Wednesday, May 28, 2025

A Guide to the Nerds of Fixed Income (part 1)

Years ago, when working at an unnamed European bank, I was attending a corporate retreat. During lunch one of my European colleagues jokingly but rather pointedly asked me, “why do you Americans think you are the center of the universe in finance?” 

Never known for my tact, I responded, “because we have the deepest, most liquid financial markets in the world. The US comprises about 40% of global debt and equity, which is 2 to 3 times the size of all European markets combined. Moreover, (yes, I really do speak like this and it’s as obnoxious as it sounds) about 25% of global trading volume across financial products is executed in NYC. So it’s not that we think we’re the center of the financial universe, it’s that we actually are.” 

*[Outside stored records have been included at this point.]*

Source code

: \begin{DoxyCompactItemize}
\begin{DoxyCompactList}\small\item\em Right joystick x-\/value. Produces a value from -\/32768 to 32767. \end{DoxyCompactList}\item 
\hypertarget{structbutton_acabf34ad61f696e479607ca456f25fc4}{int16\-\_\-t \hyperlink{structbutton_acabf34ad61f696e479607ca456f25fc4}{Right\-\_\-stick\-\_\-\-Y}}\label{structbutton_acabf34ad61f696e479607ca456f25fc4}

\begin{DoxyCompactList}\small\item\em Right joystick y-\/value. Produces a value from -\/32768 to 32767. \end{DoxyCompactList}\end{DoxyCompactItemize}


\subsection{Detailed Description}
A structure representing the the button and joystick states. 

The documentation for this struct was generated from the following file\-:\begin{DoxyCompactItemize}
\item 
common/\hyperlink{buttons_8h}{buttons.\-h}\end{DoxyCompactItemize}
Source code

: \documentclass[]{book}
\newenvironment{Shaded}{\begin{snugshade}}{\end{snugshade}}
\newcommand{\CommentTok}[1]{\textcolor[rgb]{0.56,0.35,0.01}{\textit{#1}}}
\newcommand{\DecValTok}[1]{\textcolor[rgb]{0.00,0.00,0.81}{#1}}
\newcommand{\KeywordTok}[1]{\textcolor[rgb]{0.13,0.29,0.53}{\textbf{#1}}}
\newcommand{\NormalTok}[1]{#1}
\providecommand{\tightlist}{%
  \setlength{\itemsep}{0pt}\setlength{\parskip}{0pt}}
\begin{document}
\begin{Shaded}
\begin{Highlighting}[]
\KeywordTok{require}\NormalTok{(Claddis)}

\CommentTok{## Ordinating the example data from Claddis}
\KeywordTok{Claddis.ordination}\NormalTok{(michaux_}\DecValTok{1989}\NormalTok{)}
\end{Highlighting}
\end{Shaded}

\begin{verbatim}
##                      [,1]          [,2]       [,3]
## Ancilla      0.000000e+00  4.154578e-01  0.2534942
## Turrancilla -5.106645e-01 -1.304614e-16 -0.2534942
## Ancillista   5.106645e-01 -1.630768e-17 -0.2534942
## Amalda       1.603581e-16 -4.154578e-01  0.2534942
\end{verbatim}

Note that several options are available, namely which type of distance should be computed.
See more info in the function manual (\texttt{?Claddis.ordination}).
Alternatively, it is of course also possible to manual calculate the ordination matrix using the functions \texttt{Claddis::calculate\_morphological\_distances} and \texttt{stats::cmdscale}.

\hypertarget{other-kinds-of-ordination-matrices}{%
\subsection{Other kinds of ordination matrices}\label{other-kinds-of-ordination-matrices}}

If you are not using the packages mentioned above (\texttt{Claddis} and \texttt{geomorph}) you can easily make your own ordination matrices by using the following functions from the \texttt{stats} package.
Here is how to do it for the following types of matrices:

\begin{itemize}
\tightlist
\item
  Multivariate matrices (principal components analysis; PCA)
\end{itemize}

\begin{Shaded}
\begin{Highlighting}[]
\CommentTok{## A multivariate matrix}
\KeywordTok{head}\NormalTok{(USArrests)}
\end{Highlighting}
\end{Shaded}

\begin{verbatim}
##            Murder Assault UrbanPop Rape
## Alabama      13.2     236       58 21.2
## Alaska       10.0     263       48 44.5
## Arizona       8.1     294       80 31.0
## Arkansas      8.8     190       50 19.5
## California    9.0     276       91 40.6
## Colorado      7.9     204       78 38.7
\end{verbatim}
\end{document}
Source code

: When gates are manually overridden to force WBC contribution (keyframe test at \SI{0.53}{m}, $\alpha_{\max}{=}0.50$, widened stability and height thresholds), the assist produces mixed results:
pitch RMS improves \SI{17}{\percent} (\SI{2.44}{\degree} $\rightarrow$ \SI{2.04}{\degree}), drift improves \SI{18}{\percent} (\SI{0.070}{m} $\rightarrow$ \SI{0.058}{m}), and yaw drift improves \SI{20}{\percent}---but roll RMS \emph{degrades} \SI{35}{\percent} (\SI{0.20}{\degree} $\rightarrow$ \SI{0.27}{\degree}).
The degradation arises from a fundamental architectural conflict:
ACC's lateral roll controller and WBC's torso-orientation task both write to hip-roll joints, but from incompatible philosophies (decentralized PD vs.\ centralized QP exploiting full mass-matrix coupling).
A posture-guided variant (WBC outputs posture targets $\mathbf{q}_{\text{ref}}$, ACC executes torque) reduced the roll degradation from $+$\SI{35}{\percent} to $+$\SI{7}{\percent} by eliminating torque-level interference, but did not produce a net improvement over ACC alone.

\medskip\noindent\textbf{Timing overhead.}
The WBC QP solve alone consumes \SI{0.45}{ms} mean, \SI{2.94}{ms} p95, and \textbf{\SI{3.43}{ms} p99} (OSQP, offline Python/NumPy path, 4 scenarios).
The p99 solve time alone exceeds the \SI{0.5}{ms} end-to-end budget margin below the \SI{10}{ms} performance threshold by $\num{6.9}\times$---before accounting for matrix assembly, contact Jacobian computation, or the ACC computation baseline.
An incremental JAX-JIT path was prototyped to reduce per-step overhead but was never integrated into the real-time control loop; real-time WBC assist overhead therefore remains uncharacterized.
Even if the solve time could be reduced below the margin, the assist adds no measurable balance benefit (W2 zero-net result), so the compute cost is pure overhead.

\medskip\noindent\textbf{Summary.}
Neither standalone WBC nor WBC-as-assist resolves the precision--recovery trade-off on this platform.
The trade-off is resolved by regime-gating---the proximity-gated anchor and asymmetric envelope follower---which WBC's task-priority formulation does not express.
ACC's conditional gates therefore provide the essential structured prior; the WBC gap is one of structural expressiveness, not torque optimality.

Yeah I know, but they were French and traded equities. Two things I find baffling. I don’t inquire why France thinks it has the best wine or Paris believes it’s the cultural capital of the universe. It does, it is, and you’ll get no arguments from me. 

Size matters

The global fixed income market had $140 trillion of securities outstanding as of 2023, with US fixed income accounting for roughly 40%, or $55 trillion. That’s nearly twice the size of the EU and UK combined, which account for 23%. 

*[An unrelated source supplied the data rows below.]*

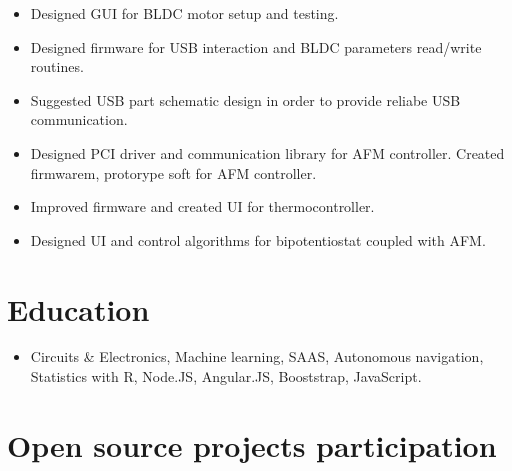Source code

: \documentclass{sb_cv}
\begin{document}
\begin{itemize}
\item Designed GUI for BLDC motor setup and testing.
\item Designed firmware for USB interaction and BLDC parameters read/write routines.
\item Suggested USB part schematic design in order to provide reliabe USB communication.
\end{itemize}

\begin{itemize}
\item Designed PCI driver and communication library for AFM controller. Created firmwarem, protorype soft for AFM controller.
\item Improved firmware and created UI for thermocontroller.
\item Designed UI and control algorithms for bipotentiostat coupled with AFM.
\end{itemize}


\section{Education}
\begin{itemize}
\item Circuits \& Electronics, Machine learning, SAAS, Autonomous navigation, Statistics with R, Node.JS, Angular.JS, Booststrap, JavaScript.
\end{itemize}

\section{Open source projects participation}
\end{document}
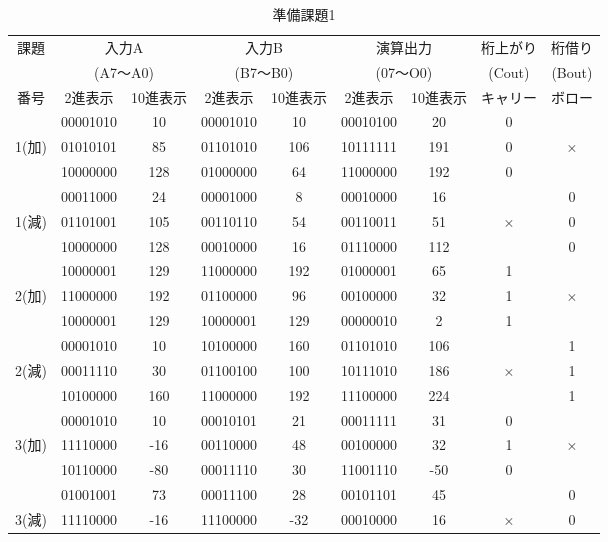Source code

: \documentclass[11pt,a4j]{jsarticle}
\begin{document}
  \begin{table}[htb]
  \begin{center}
    \caption{準備課題1}
    \begin{tabular}{|c|c|c|c|c|c|c|c|c|} \hline
課題 & \multicolumn{2}{|c|}{入力A} & \multicolumn{2}{|c|}{入力B} & \multicolumn{2}{|c|}{演算出力} & 桁上がり & 桁借り\\
 & \multicolumn{2}{|c|}{(A7～A0)} & \multicolumn{2}{|c|}{(B7～B0)} & \multicolumn{2}{|c|}{(07～O0)} & (Cout) & (Bout) \\ \cline{2-7}
番号 & 2進表示 & 10進表示 & 2進表示 & 10進表示 & 2進表示 & 10進表示 & キャリー & ボロー \\ \hline
 & 00001010 & 10 & 00001010 &10  &00010100  & 20 & 0 &  \\ \cline{2-8}
1(加) & 01010101 & 85 & 01101010 &106  &10111111  & 191 & 0 & × \\ \cline{2-8}
 & 10000000 & 128 & 01000000 &64  & 11000000 & 192 & 0 &  \\ \hline
 & 00011000 &24  & 00001000 &8  &00010000  & 16 &  & 0 \\ \cline{2-7}\cline{9-9}
1(減) & 01101001 & 105 &00110110  &54  & 00110011 & 51 & × & 0 \\ \cline{2-7}\cline{9-9}
 & 10000000 & 128 &00010000  & 16 &01110000  & 112 &  & 0 \\ \hline
 & 10000001 & 129 &11000000  & 192 &01000001  &65  & 1 &  \\ \cline{2-8}
2(加) & 11000000 & 192 & 01100000 &96  &00100000  &32  & 1 & × \\ \cline{2-8}
 & 10000001 &  129& 10000001 & 129 &00000010  & 2 & 1 &  \\ \hline
 & 00001010 &10  &10100000  &160  &01101010  &106  &  & 1 \\ \cline{2-7}\cline{9-9}
2(減) & 00011110 &  30&01100100  & 100 & 10111010 &186  & × & 1 \\ \cline{2-7}\cline{9-9}
 & 10100000 & 160 &11000000  & 192 & 11100000 &224  &  & 1 \\ \hline
 &00001010  & 10 & 00010101 &21  & 00011111 &31  & 0 &  \\ \cline{2-8}
3(加) & 11110000 &-16  & 00110000 & 48 & 00100000 & 32 & 1 & × \\ \cline{2-8}
 & 10110000 & -80 &00011110  & 30 & 11001110 &-50  & 0 &  \\ \hline
 & 01001001 & 73 & 00011100 &28  & 00101101 &45  &  & 0 \\ \cline{2-7}\cline{9-9}
3(減) & 11110000 & -16 &11100000  & -32 &00010000  &16  & × & 0 \\ \cline{2-7}\cline{9-9}

\end{tabular}
\end{center}
\end{table}
\end{document}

The global equity market is smaller at $115 trillion, but even more heavily weighted towards the US. The US equity markets represents 43%, or $49 trillion, while the EU comprises 11%; making US equities nearly 4 times the size of the next largest market. The third largest region is China, whose equity market cap is just under 10% of the global total. 

Bonds vs equities

A favorite quote of everyone in fixed income is from James Carville, a political strategist who rose to prominence during the Clinton years. 

“I used to think that if there was reincarnation, I wanted to come back as the president or the pope or a .400 baseball hitter. But now I want to come back as the bond market. You can intimidate everybody.” 

If you work on the equity side of financial markets in virtually any capacity people tend to have at least a vague notion of what that is, and will politely suffer through a three minute response to the inevitable cold open of “what do you do for a living”? Those of us in fixed income have learned that responding at any length to such casual inquiries can result in a stampede to the bar as everyone within earshot suddenly needs to refresh their drink. 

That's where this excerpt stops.